[Saved data entries]
^^^^^^^^

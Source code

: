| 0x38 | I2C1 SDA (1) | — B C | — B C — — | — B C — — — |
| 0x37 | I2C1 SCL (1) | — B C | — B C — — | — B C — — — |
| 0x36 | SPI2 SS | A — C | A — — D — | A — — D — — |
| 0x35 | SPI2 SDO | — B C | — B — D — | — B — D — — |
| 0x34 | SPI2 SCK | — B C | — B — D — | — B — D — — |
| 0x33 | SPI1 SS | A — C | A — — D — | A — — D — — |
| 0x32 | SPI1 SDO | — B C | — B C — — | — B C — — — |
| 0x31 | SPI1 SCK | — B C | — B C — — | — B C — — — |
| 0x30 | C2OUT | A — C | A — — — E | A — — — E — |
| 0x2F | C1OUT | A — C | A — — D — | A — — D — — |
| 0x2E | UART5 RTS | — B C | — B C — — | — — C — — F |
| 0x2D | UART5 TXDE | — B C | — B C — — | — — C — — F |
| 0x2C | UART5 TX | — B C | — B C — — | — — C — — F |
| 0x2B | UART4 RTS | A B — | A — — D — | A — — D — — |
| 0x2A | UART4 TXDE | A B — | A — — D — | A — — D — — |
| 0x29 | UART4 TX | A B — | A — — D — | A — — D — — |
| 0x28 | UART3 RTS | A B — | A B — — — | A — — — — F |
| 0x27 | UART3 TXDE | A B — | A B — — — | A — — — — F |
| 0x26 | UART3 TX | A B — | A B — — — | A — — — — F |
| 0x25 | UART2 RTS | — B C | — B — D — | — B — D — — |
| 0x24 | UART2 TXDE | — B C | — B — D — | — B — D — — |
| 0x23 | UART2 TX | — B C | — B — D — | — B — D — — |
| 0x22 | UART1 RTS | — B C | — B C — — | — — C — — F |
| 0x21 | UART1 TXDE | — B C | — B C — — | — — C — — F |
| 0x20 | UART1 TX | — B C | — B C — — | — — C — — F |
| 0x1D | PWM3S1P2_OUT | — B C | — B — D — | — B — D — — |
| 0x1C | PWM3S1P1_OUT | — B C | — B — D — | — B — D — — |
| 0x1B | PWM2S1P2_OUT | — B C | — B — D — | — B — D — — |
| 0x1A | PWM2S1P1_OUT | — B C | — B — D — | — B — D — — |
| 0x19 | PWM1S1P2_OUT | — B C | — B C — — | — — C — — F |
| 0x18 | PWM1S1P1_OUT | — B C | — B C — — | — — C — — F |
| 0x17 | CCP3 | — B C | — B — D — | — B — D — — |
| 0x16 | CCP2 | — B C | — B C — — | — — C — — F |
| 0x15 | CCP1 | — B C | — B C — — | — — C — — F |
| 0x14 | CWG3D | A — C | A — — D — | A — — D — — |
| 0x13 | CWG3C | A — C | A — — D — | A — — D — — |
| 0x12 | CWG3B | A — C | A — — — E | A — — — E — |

^^^^^^^^

§ **Your task**
Repeat precisely the lines of the data starting at the one containing "0x25 | UART2", last line included.

§ **Response for this exercise**
| 0x25 | UART2 RTS | — B C | — B — D — | — B — D — — |
| 0x24 | UART2 TXDE | — B C | — B — D — | — B — D — — |
| 0x23 | UART2 TX | — B C | — B — D — | — B — D — — |
| 0x22 | UART1 RTS | — B C | — B C — — | — — C — — F |
| 0x21 | UART1 TXDE | — B C | — B C — — | — — C — — F |
| 0x20 | UART1 TX | — B C | — B C — — | — — C — — F |
| 0x1D | PWM3S1P2_OUT | — B C | — B — D — | — B — D — — |
| 0x1C | PWM3S1P1_OUT | — B C | — B — D — | — B — D — — |
| 0x1B | PWM2S1P2_OUT | — B C | — B — D — | — B — D — — |
| 0x1A | PWM2S1P1_OUT | — B C | — B — D — | — B — D — — |
| 0x19 | PWM1S1P2_OUT | — B C | — B C — — | — — C — — F |
| 0x18 | PWM1S1P1_OUT | — B C | — B C — — | — — C — — F |
| 0x17 | CCP3 | — B C | — B — D — | — B — D — — |
| 0x16 | CCP2 | — B C | — B C — — | — — C — — F |
| 0x15 | CCP1 | — B C | — B C — — | — — C — — F |
| 0x14 | CWG3D | A — C | A — — D — | A — — D — — |
| 0x13 | CWG3C | A — C | A — — D — | A — — D — — |
| 0x12 | CWG3B | A — C | A — — — E | A — — — E — |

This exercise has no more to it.